Task to complete:
If a line in the entries below includes "next", show that line.

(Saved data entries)
▼▼▼
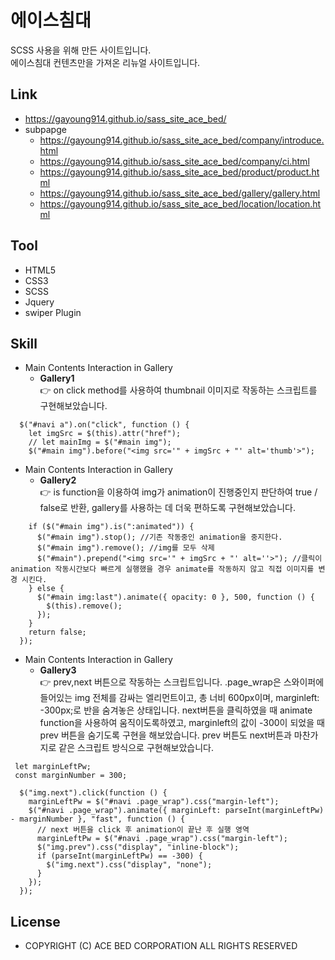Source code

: # 에이스침대
SCSS 사용을 위해 만든 사이트입니다.<br>
에이스침대 컨텐츠만을 가져온 리뉴얼 사이트입니다.

## Link
* https://gayoung914.github.io/sass_site_ace_bed/
* subpapge
  - https://gayoung914.github.io/sass_site_ace_bed/company/introduce.html
  - https://gayoung914.github.io/sass_site_ace_bed/company/ci.html
  - https://gayoung914.github.io/sass_site_ace_bed/product/product.html
  - https://gayoung914.github.io/sass_site_ace_bed/gallery/gallery.html
  - https://gayoung914.github.io/sass_site_ace_bed/location/location.html

## Tool
* HTML5
* CSS3
* SCSS
* Jquery
* swiper Plugin

## Skill
* Main Contents Interaction in Gallery<br>
  - **Gallery1**<br>
    👉 on click method를 사용하여 thumbnail 이미지로 작동하는 스크립트를 구현해보았습니다.
```
  $("#navi a").on("click", function () {
    let imgSrc = $(this).attr("href");
    // let mainImg = $("#main img");
    $("#main img").before("<img src='" + imgSrc + "' alt='thumb'>");
```
* Main Contents Interaction in Gallery<br>
  - **Gallery2**<br>
    👉 is function을 이용하여 img가 animation이 진행중인지 판단하여 true / false로 반환, gallery를 사용하는 데 더욱 편하도록 구현해보았습니다.
```
    if ($("#main img").is(":animated")) {
      $("#main img").stop(); //기존 작동중인 animation을 중지한다.
      $("#main img").remove(); //img를 모두 삭제
      $("#main").prepend("<img src='" + imgSrc + "' alt=''>"); //클릭이 animation 작동시간보다 빠르게 실행했을 경우 animate를 작동하지 않고 직접 이미지를 변경 시킨다.
    } else {
      $("#main img:last").animate({ opacity: 0 }, 500, function () {
        $(this).remove();
      });
    }
    return false;
  });
```
* Main Contents Interaction in Gallery<br>
  - **Gallery3**<br>
    👉 prev,next 버튼으로 작동하는 스크립트입니다. .page_wrap은 스와이퍼에 들어있는 img 전체를 감싸는 엘리먼트이고, 총 너비 600px이며, marginleft: -300px;로 반을 숨겨놓은 상태입니다. next버튼을 클릭하였을 때 animate function을 사용하여 움직이도록하였고, marginleft의 값이 -300이 되었을 때 prev 버튼을 숨기도록 구현을 해보았습니다. prev 버튼도 next버튼과 마찬가지로 같은 스크립트 방식으로 구현해보았습니다.
```
 let marginLeftPw;
 const marginNumber = 300;

  $("img.next").click(function () {
    marginLeftPw = $("#navi .page_wrap").css("margin-left");
    $("#navi .page_wrap").animate({ marginLeft: parseInt(marginLeftPw) - marginNumber }, "fast", function () {
      // next 버튼을 click 후 animation이 끝난 후 실행 영역
      marginLeftPw = $("#navi .page_wrap").css("margin-left");
      $("img.prev").css("display", "inline-block");
      if (parseInt(marginLeftPw) == -300) {
        $("img.next").css("display", "none");
      }
    });
  });
```

## License
* COPYRIGHT (C) ACE BED CORPORATION ALL RIGHTS RESERVED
▲▲▲
Task response:
    👉 prev,next 버튼으로 작동하는 스크립트입니다. .page_wrap은 스와이퍼에 들어있는 img 전체를 감싸는 엘리먼트이고, 총 너비 600px이며, marginleft: -300px;로 반을 숨겨놓은 상태입니다. next버튼을 클릭하였을 때 animate function을 사용하여 움직이도록하였고, marginleft의 값이 -300이 되었을 때 prev 버튼을 숨기도록 구현을 해보았습니다. prev 버튼도 next버튼과 마찬가지로 같은 스크립트 방식으로 구현해보았습니다.
  $("img.next").click(function () {
      // next 버튼을 click 후 animation이 끝난 후 실행 영역
        $("img.next").css("display", "none");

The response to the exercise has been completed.